Incheon took the lead in the second minute when a direct free-kick from the edge of the box was put straight into the top corner. Jeonbuk have recently been starting with the forty-one year old ex-Daejeon Citizen keeper Choi Eun Sung. It’s a hazard of being that age that every time you let one in people will wonder if you are still up to it. I doubt he’d have stopped that one twenty years ago though.
A quarter of an hour in, Jeonbuk equalised when the Brazilian Eninho’s free-kick was deflected in. There has been a bit of a fuss lately over the attempt by national team and former Jeonbuk manager Choi Kang Hee to have Eninho nationalised and brought into the South Korean team in time for the latest round of World Cup qualifiers. There have been a few basketball players given citizenship but I suspect that the difference with them is that they look Korean. Maybe Eninho should celebrate his goals by posing as if in front of a bathroom mirror and flicking at his hair for two minutes whilst people wait behind him to wash their hands. That should convince people that he’s sufficiently integrated into Korean society.
With a few minutes left in the first half a shot from the edge of the box was parried by Choi and the rebound went straight to Park Joon Tae who knocked it in to put Incheon back in front.
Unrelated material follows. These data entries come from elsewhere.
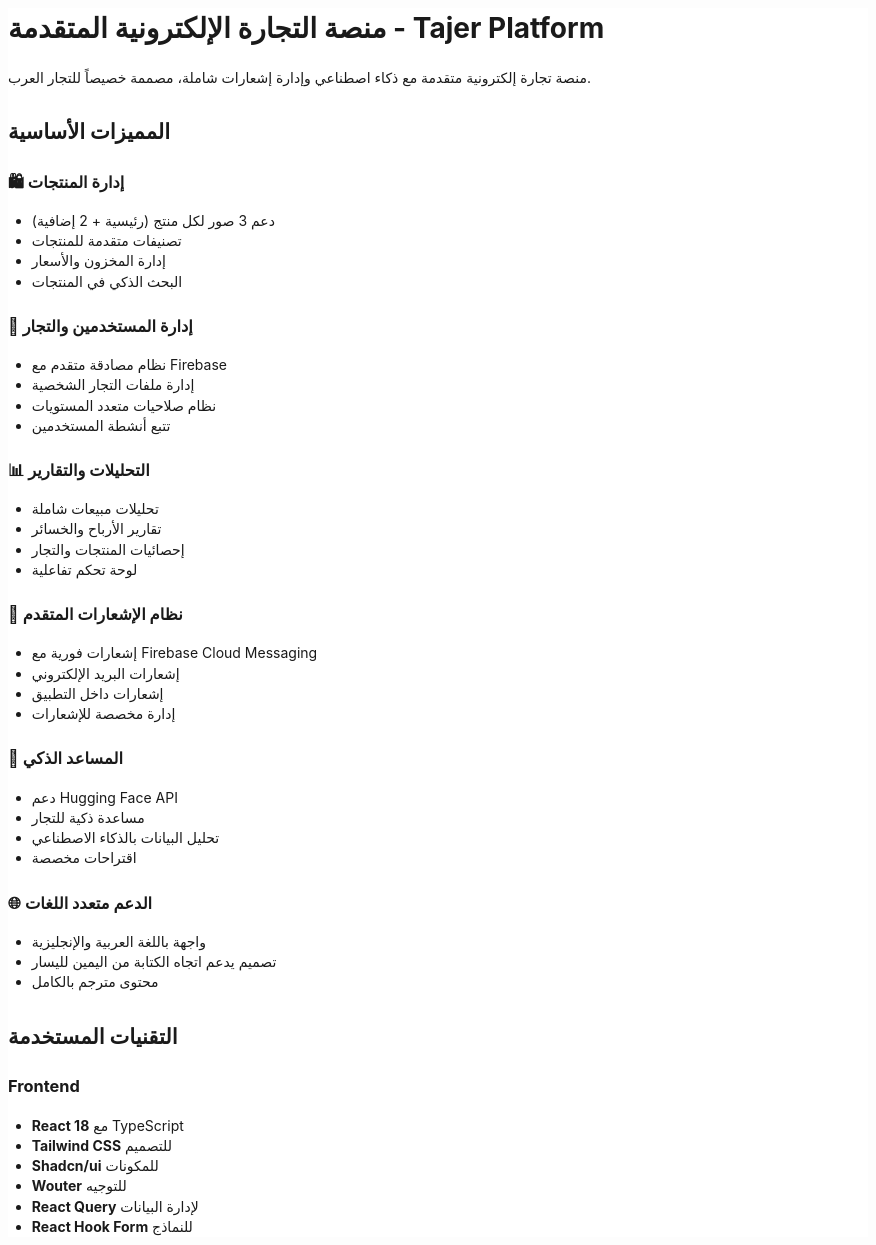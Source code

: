 # منصة التجارة الإلكترونية المتقدمة - Tajer Platform

منصة تجارة إلكترونية متقدمة مع ذكاء اصطناعي وإدارة إشعارات شاملة، مصممة خصيصاً للتجار العرب.

## المميزات الأساسية

### 🛍️ إدارة المنتجات
- دعم 3 صور لكل منتج (رئيسية + 2 إضافية)
- تصنيفات متقدمة للمنتجات
- إدارة المخزون والأسعار
- البحث الذكي في المنتجات

### 👥 إدارة المستخدمين والتجار
- نظام مصادقة متقدم مع Firebase
- إدارة ملفات التجار الشخصية
- نظام صلاحيات متعدد المستويات
- تتبع أنشطة المستخدمين

### 📊 التحليلات والتقارير
- تحليلات مبيعات شاملة
- تقارير الأرباح والخسائر
- إحصائيات المنتجات والتجار
- لوحة تحكم تفاعلية

### 🔔 نظام الإشعارات المتقدم
- إشعارات فورية مع Firebase Cloud Messaging
- إشعارات البريد الإلكتروني
- إشعارات داخل التطبيق
- إدارة مخصصة للإشعارات

### 🤖 المساعد الذكي
- دعم Hugging Face API
- مساعدة ذكية للتجار
- تحليل البيانات بالذكاء الاصطناعي
- اقتراحات مخصصة

### 🌐 الدعم متعدد اللغات
- واجهة باللغة العربية والإنجليزية
- تصميم يدعم اتجاه الكتابة من اليمين لليسار
- محتوى مترجم بالكامل

## التقنيات المستخدمة

### Frontend
- **React 18** مع TypeScript
- **Tailwind CSS** للتصميم
- **Shadcn/ui** للمكونات
- **Wouter** للتوجيه
- **React Query** لإدارة البيانات
- **React Hook Form** للنماذج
I’d have to question the ageing keeper for that one, he should really have palmed it to one side of the goal.
At half-time I went to replenish my beer supplies and found that they had run out. Or at least they had at the bar nearest to us. The bloke serving did his best by tipping the barrel forwards and he even gave me a free cup of what turned out to be ninety percent froth. Fortunately the bar further along had stocks left so it wasn’t the crisis that it might have been. I’d recommend taking a few cans though, just in case.
The prospect of losing to the bottom club was sufficient to see Lee Dong Gook brought on at the start of the second half. Incheon defended well though and then with ten minutes of the game remaining they broke down the left and scored to make it three-one. I don’t think anyone was expecting that.
Jeonbuk are one of those teams that fight to the end though and with two minutes left Eninho did his case for citizenship no harm with the visiting fans by pulling one back. Jeonbuk threw everyone forward and in the third minute of the four that had been added for stoppages Lee Dong Gook showed his worth by heading home the equaliser and his fourteenth of the campaign.
As the final whistle went it must have felt like a defeat for the home players and fans. Not quite the Children’s Day treat that some of the kids thought that it was turning out to be. One fella was so annoyed that he slapped his season card down on the table in front of Jen and stomped off. Well, it’s the perfect day to behave like a kid.
Season cards are cheap here with the Incheon ones starting at eighty thousand won for twenty-two games. That’s about two quid a game as opposed to the fiver that you’ll pay on the day. Even so, I wonder if he’ll ring the club up and tell them that he’s lost it or whether he will be another one that’s gone for good.